What would an evangelical church look like that resonates with people who resonate with The New Yorker as much as with Christianity Today?

Such a church needs leaders who have significant training and experience in the big world of ideas and arts. There is no substitute for actual engagement, not even education about contemporary ideas and arts that one can get in a good evangelical university. One has to “get it,” and you don’t really get what you don’t really do.

Instead, alas, we have “groovy” evangelical churches pastored by charismatic men who perhaps have a single degree in theological studies and no expertise in philosophy, social science, or the fine arts trying to interpret a culture they have hardly experienced themselves and then telling the budding intellectuals and artists in their churches how they ought to think and feel and act.

That’s no environment for genuine experimentation and supportive evaluation—which is the only way real creativity progresses.

What does it say about evangelicalism today that Americans have dominated it so much? How did it end up being so American-centric? How has this impacted global evangelicalism both positively and negatively?

Americans have dominated evangelicalism mostly in the same respects in which they have dominated the modern world, especially since the Second World War. Money, initiative, and innovation are a powerful combination whether you’re Exxon, Google, the CIA, or World Vision.

Global evangelicalism has been quite aware of the mixed blessing of American participation, and evangelicals on every continent are consciously trying to move forward in ways authentic to their own cultural heritage without being ungrateful for American help but also trying to emancipate themselves from it—not unlike the way previous generations had to extricate themselves from unhelpful dimensions of the British and other European empires.

With the current situation in the U.S. politically, and how many evangelicals have allied themselves with the GOP and Trump and nationalistic fervor, what does this say about the character of American evangelicalism? And why should evangelicals in other countries do about it?

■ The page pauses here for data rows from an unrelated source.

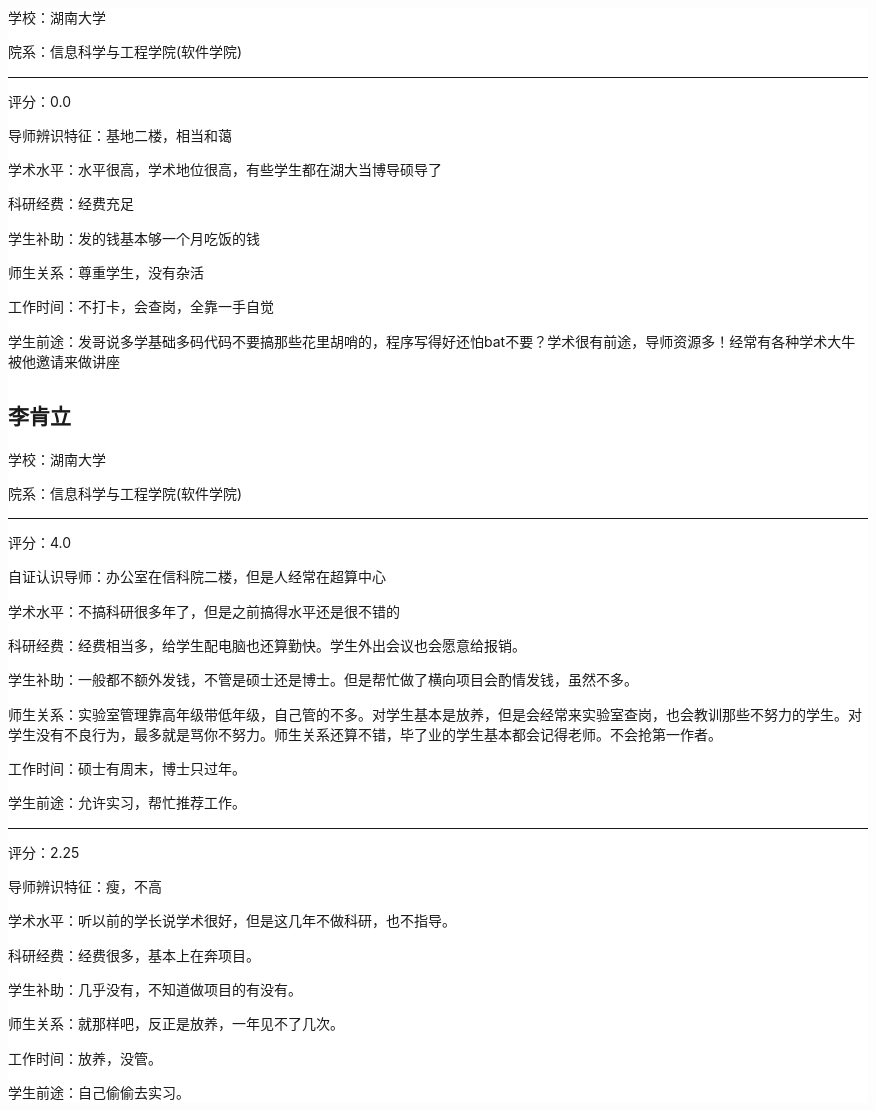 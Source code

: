 学校：湖南大学

院系：信息科学与工程学院(软件学院)

* * *

评分：0.0

导师辨识特征：基地二楼，相当和蔼

学术水平：水平很高，学术地位很高，有些学生都在湖大当博导硕导了

科研经费：经费充足

学生补助：发的钱基本够一个月吃饭的钱

师生关系：尊重学生，没有杂活

工作时间：不打卡，会查岗，全靠一手自觉

学生前途：发哥说多学基础多码代码不要搞那些花里胡哨的，程序写得好还怕bat不要？学术很有前途，导师资源多！经常有各种学术大牛被他邀请来做讲座

## 李肯立

学校：湖南大学

院系：信息科学与工程学院(软件学院)

* * *

评分：4.0

自证认识导师：办公室在信科院二楼，但是人经常在超算中心

学术水平：不搞科研很多年了，但是之前搞得水平还是很不错的

科研经费：经费相当多，给学生配电脑也还算勤快。学生外出会议也会愿意给报销。

学生补助：一般都不额外发钱，不管是硕士还是博士。但是帮忙做了横向项目会酌情发钱，虽然不多。

师生关系：实验室管理靠高年级带低年级，自己管的不多。对学生基本是放养，但是会经常来实验室查岗，也会教训那些不努力的学生。对学生没有不良行为，最多就是骂你不努力。师生关系还算不错，毕了业的学生基本都会记得老师。不会抢第一作者。

工作时间：硕士有周末，博士只过年。

学生前途：允许实习，帮忙推荐工作。

* * *

评分：2.25

导师辨识特征：瘦，不高

学术水平：听以前的学长说学术很好，但是这几年不做科研，也不指导。

科研经费：经费很多，基本上在奔项目。

学生补助：几乎没有，不知道做项目的有没有。

师生关系：就那样吧，反正是放养，一年见不了几次。

工作时间：放养，没管。

学生前途：自己偷偷去实习。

My American editor wants me not to write a book that is focused on the United States. And, indeed, evangelicals worldwide are now predominantly non-White. She also wants me not to fixate on Trump, so I literally have not mentioned him in the first draft and likely won’t mention him even if he is re-elected.

Why? Because the most important stories about evangelicals in the world today are being told in Latin America, Africa, China, and Korea. Those are the places with the largest evangelical populations outside the United States and those are the places evangelicalism is exploding. 

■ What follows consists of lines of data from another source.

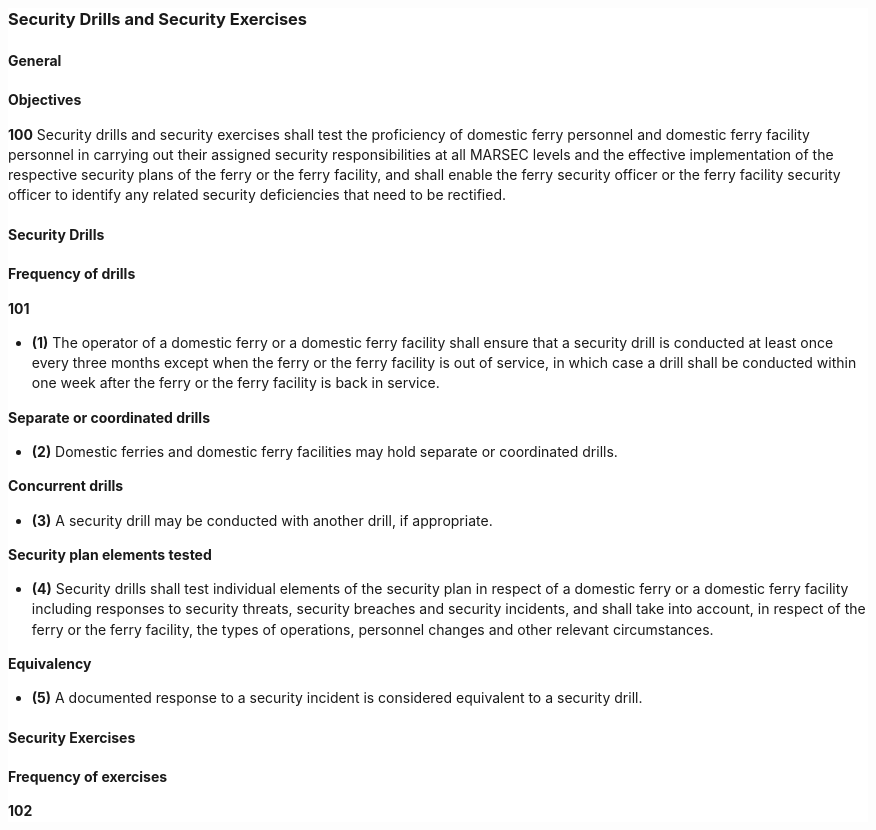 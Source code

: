 


### Security Drills and Security Exercises



#### General



**Objectives**

**100** Security drills and security exercises shall test the proficiency of domestic ferry personnel and domestic ferry facility personnel in carrying out their assigned security responsibilities at all MARSEC levels and the effective implementation of the respective security plans of the ferry or the ferry facility, and shall enable the ferry security officer or the ferry facility security officer to identify any related security deficiencies that need to be rectified.




#### Security Drills



**Frequency of drills**

**101** 

- **(1)** The operator of a domestic ferry or a domestic ferry facility shall ensure that a security drill is conducted at least once every three months except when the ferry or the ferry facility is out of service, in which case a drill shall be conducted within one week after the ferry or the ferry facility is back in service.

**Separate or coordinated drills**

- **(2)** Domestic ferries and domestic ferry facilities may hold separate or coordinated drills.

**Concurrent drills**

- **(3)** A security drill may be conducted with another drill, if appropriate.

**Security plan elements tested**

- **(4)** Security drills shall test individual elements of the security plan in respect of a domestic ferry or a domestic ferry facility including responses to security threats, security breaches and security incidents, and shall take into account, in respect of the ferry or the ferry facility, the types of operations, personnel changes and other relevant circumstances.

**Equivalency**

- **(5)** A documented response to a security incident is considered equivalent to a security drill.




#### Security Exercises



**Frequency of exercises**

**102**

Support for Donald Trump in the United States among White evangelicals seems to be largely a function of White Christian nationalism, a belief rooted in American Christianity right back to the Puritans that America is special. America is a light to the nations, a city on a hill, an example to “Old Europe” and the rest of the world of what a godly nation looks like.

Indeed, America has a God-given mission to bless the world: originally as this inspiring example, and progressively as the bearer of American goodness to the world—the American version of Kiping’s “white man’s burden.”

This messianic complex is uniquely American, and White evangelicals see themselves as the original and as the (most) authentic Americans. They want America to be great again in all the ways they define “greatness”—and they believe that’s what God wants, too. 

Other American evangelicals—Black, Latinx, Asian, and so on—shake their heads and distance themselves from that ideal, as do Canadians and, indeed, evangelicals all around the world.

Indeed, we’re all hoping and praying that Americans can somehow rid themselves of this toxic syncretism of Christianity and racist nationalistic “manifest destiny” once and for all. But it doesn’t look like it will be soon.

What would a uniquely Canadian evangelicalism look like?

Canadian evangelicalism would be faithful, fervent Christianity that was at once pragmatic, tolerant of even deep difference, and focused on the everyday virtues of security, prosperity, justice, and neighbourly compassion, as we see in the best emphases of Confederation itself, in the best ideals of multiculturalism, and in the best elements of our Truth and Reconciliation Commission.